**Work to be completed:** Provide only the number of lines in the records where "Helix" appears.

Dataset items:
______________________________
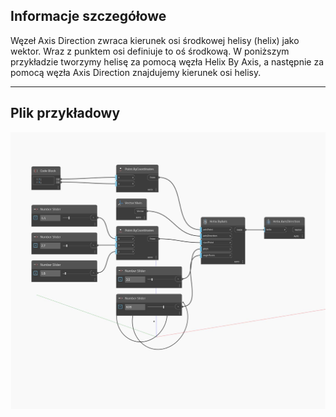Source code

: ## Informacje szczegółowe
Węzeł Axis Direction zwraca kierunek osi środkowej helisy (helix) jako wektor. Wraz z punktem osi definiuje to oś środkową. W poniższym przykładzie tworzymy helisę za pomocą węzła Helix By Axis, a następnie za pomocą węzła Axis Direction znajdujemy kierunek osi helisy.
___
## Plik przykładowy

![AxisDirection](./Autodesk.DesignScript.Geometry.Helix.AxisDirection_img.jpg)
______________________________
**Task output:** 2